[Data for analysis Boundary: Start]

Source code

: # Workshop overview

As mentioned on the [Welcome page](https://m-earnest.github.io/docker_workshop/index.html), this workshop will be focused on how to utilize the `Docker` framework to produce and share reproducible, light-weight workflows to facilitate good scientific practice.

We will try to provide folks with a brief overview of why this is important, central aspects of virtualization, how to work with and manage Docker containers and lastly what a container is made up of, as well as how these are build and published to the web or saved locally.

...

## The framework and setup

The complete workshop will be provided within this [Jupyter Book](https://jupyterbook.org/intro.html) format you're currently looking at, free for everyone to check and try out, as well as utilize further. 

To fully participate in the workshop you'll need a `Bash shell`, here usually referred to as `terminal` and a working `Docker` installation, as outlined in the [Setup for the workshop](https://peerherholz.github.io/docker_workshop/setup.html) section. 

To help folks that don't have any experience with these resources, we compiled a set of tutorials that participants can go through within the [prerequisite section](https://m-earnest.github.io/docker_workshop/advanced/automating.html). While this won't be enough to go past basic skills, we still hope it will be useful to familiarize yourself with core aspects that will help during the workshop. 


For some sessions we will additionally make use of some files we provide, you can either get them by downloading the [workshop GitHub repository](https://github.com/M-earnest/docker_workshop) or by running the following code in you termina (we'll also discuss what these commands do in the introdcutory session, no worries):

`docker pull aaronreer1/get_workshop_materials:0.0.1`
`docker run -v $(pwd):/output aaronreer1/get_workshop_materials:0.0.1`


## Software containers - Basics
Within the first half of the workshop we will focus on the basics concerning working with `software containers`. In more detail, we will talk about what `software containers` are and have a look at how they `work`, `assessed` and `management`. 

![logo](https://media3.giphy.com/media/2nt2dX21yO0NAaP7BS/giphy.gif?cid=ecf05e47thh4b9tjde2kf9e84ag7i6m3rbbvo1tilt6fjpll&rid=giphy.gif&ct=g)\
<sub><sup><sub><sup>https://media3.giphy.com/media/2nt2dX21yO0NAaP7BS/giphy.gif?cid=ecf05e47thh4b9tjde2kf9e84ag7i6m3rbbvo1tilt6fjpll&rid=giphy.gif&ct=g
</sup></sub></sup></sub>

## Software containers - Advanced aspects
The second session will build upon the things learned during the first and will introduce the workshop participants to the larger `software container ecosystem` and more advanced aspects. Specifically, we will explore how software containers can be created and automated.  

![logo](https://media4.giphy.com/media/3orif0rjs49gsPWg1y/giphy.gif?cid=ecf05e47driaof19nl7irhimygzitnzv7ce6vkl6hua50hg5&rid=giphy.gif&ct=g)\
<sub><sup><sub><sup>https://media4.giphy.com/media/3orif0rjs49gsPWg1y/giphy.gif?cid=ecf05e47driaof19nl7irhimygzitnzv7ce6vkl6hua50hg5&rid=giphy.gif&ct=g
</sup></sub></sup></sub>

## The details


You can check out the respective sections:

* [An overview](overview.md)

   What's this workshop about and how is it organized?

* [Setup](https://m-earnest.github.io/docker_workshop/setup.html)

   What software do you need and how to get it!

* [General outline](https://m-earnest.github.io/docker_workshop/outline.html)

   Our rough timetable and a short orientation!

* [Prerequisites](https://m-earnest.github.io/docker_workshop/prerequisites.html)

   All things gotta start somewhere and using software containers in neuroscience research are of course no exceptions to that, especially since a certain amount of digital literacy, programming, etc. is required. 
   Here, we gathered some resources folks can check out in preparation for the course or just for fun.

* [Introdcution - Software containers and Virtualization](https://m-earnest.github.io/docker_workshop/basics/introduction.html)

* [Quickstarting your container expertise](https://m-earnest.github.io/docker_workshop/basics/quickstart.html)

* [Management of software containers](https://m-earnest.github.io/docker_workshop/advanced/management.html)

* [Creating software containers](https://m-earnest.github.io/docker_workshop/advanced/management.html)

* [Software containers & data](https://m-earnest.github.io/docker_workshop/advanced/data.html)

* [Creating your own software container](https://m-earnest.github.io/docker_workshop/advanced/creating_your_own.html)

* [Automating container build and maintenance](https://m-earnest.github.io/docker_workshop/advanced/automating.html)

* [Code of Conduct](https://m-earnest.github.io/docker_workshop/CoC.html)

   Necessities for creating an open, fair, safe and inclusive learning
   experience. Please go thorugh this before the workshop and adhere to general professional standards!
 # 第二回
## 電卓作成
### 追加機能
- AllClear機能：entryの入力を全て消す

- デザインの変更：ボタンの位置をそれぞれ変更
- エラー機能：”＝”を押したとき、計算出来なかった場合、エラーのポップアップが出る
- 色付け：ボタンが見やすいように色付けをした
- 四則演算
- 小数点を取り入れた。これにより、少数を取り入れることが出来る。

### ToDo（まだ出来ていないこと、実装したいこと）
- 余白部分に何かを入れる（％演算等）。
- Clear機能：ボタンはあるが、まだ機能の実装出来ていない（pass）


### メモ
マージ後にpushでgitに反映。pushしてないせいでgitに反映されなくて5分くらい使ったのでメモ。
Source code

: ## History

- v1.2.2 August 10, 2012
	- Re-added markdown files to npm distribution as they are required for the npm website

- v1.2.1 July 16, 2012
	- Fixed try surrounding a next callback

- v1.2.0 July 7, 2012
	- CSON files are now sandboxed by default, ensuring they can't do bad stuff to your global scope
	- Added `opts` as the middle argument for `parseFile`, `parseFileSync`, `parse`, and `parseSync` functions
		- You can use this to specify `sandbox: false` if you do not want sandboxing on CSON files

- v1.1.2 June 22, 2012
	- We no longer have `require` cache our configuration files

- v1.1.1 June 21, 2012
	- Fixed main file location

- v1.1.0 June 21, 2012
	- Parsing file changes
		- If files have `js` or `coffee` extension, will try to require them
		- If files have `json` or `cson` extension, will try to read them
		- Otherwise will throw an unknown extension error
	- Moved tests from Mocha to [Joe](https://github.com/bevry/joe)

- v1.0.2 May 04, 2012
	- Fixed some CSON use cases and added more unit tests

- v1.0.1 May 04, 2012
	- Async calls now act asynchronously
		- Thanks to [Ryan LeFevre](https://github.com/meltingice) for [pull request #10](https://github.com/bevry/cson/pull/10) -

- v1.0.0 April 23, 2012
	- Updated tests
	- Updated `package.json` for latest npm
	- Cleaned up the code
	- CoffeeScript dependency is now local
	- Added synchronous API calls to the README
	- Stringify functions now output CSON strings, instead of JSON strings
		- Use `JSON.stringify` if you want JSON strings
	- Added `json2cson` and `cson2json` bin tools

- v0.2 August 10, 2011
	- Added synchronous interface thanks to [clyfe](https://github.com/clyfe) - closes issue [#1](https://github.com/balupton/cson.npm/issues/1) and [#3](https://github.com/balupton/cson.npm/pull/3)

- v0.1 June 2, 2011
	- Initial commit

[Data for analysis Boundary: End]

- _Problem description_
Would it be possible to reproduce all the entries exactly as they appear above?

- _Task response_
Source code

: # Workshop overview

As mentioned on the [Welcome page](https://m-earnest.github.io/docker_workshop/index.html), this workshop will be focused on how to utilize the `Docker` framework to produce and share reproducible, light-weight workflows to facilitate good scientific practice.

We will try to provide folks with a brief overview of why this is important, central aspects of virtualization, how to work with and manage Docker containers and lastly what a container is made up of, as well as how these are build and published to the web or saved locally.

...

## The framework and setup

The complete workshop will be provided within this [Jupyter Book](https://jupyterbook.org/intro.html) format you're currently looking at, free for everyone to check and try out, as well as utilize further. 

To fully participate in the workshop you'll need a `Bash shell`, here usually referred to as `terminal` and a working `Docker` installation, as outlined in the [Setup for the workshop](https://peerherholz.github.io/docker_workshop/setup.html) section. 

To help folks that don't have any experience with these resources, we compiled a set of tutorials that participants can go through within the [prerequisite section](https://m-earnest.github.io/docker_workshop/advanced/automating.html). While this won't be enough to go past basic skills, we still hope it will be useful to familiarize yourself with core aspects that will help during the workshop. 


For some sessions we will additionally make use of some files we provide, you can either get them by downloading the [workshop GitHub repository](https://github.com/M-earnest/docker_workshop) or by running the following code in you termina (we'll also discuss what these commands do in the introdcutory session, no worries):

`docker pull aaronreer1/get_workshop_materials:0.0.1`
`docker run -v $(pwd):/output aaronreer1/get_workshop_materials:0.0.1`


## Software containers - Basics
Within the first half of the workshop we will focus on the basics concerning working with `software containers`. In more detail, we will talk about what `software containers` are and have a look at how they `work`, `assessed` and `management`. 

![logo](https://media3.giphy.com/media/2nt2dX21yO0NAaP7BS/giphy.gif?cid=ecf05e47thh4b9tjde2kf9e84ag7i6m3rbbvo1tilt6fjpll&rid=giphy.gif&ct=g)\
<sub><sup><sub><sup>https://media3.giphy.com/media/2nt2dX21yO0NAaP7BS/giphy.gif?cid=ecf05e47thh4b9tjde2kf9e84ag7i6m3rbbvo1tilt6fjpll&rid=giphy.gif&ct=g
</sup></sub></sup></sub>

## Software containers - Advanced aspects
The second session will build upon the things learned during the first and will introduce the workshop participants to the larger `software container ecosystem` and more advanced aspects. Specifically, we will explore how software containers can be created and automated.  

![logo](https://media4.giphy.com/media/3orif0rjs49gsPWg1y/giphy.gif?cid=ecf05e47driaof19nl7irhimygzitnzv7ce6vkl6hua50hg5&rid=giphy.gif&ct=g)\
<sub><sup><sub><sup>https://media4.giphy.com/media/3orif0rjs49gsPWg1y/giphy.gif?cid=ecf05e47driaof19nl7irhimygzitnzv7ce6vkl6hua50hg5&rid=giphy.gif&ct=g
</sup></sub></sup></sub>

## The details


You can check out the respective sections:

* [An overview](overview.md)

   What's this workshop about and how is it organized?

* [Setup](https://m-earnest.github.io/docker_workshop/setup.html)

   What software do you need and how to get it!

* [General outline](https://m-earnest.github.io/docker_workshop/outline.html)

   Our rough timetable and a short orientation!

* [Prerequisites](https://m-earnest.github.io/docker_workshop/prerequisites.html)

   All things gotta start somewhere and using software containers in neuroscience research are of course no exceptions to that, especially since a certain amount of digital literacy, programming, etc. is required. 
   Here, we gathered some resources folks can check out in preparation for the course or just for fun.

* [Introdcution - Software containers and Virtualization](https://m-earnest.github.io/docker_workshop/basics/introduction.html)

* [Quickstarting your container expertise](https://m-earnest.github.io/docker_workshop/basics/quickstart.html)

* [Management of software containers](https://m-earnest.github.io/docker_workshop/advanced/management.html)

* [Creating software containers](https://m-earnest.github.io/docker_workshop/advanced/management.html)

* [Software containers & data](https://m-earnest.github.io/docker_workshop/advanced/data.html)

* [Creating your own software container](https://m-earnest.github.io/docker_workshop/advanced/creating_your_own.html)

* [Automating container build and maintenance](https://m-earnest.github.io/docker_workshop/advanced/automating.html)

* [Code of Conduct](https://m-earnest.github.io/docker_workshop/CoC.html)

   Necessities for creating an open, fair, safe and inclusive learning
   experience. Please go thorugh this before the workshop and adhere to general professional standards!
 # 第二回
## 電卓作成
### 追加機能
- AllClear機能：entryの入力を全て消す

- デザインの変更：ボタンの位置をそれぞれ変更
- エラー機能：”＝”を押したとき、計算出来なかった場合、エラーのポップアップが出る
- 色付け：ボタンが見やすいように色付けをした
- 四則演算
- 小数点を取り入れた。これにより、少数を取り入れることが出来る。

### ToDo（まだ出来ていないこと、実装したいこと）
- 余白部分に何かを入れる（％演算等）。
- Clear機能：ボタンはあるが、まだ機能の実装出来ていない（pass）


### メモ
マージ後にpushでgitに反映。pushしてないせいでgitに反映されなくて5分くらい使ったのでメモ。
Source code

: ## History

- v1.2.2 August 10, 2012
	- Re-added markdown files to npm distribution as they are required for the npm website

- v1.2.1 July 16, 2012
	- Fixed try surrounding a next callback

- v1.2.0 July 7, 2012
	- CSON files are now sandboxed by default, ensuring they can't do bad stuff to your global scope
	- Added `opts` as the middle argument for `parseFile`, `parseFileSync`, `parse`, and `parseSync` functions
		- You can use this to specify `sandbox: false` if you do not want sandboxing on CSON files

- v1.1.2 June 22, 2012
	- We no longer have `require` cache our configuration files

- v1.1.1 June 21, 2012
	- Fixed main file location

- v1.1.0 June 21, 2012
	- Parsing file changes
		- If files have `js` or `coffee` extension, will try to require them
		- If files have `json` or `cson` extension, will try to read them
		- Otherwise will throw an unknown extension error
	- Moved tests from Mocha to [Joe](https://github.com/bevry/joe)

- v1.0.2 May 04, 2012
	- Fixed some CSON use cases and added more unit tests

- v1.0.1 May 04, 2012
	- Async calls now act asynchronously
		- Thanks to [Ryan LeFevre](https://github.com/meltingice) for [pull request #10](https://github.com/bevry/cson/pull/10) -

- v1.0.0 April 23, 2012
	- Updated tests
	- Updated `package.json` for latest npm
	- Cleaned up the code
	- CoffeeScript dependency is now local
	- Added synchronous API calls to the README
	- Stringify functions now output CSON strings, instead of JSON strings
		- Use `JSON.stringify` if you want JSON strings
	- Added `json2cson` and `cson2json` bin tools

- v0.2 August 10, 2011
	- Added synchronous interface thanks to [clyfe](https://github.com/clyfe) - closes issue [#1](https://github.com/balupton/cson.npm/issues/1) and [#3](https://github.com/balupton/cson.npm/pull/3)

- v0.1 June 2, 2011
	- Initial commit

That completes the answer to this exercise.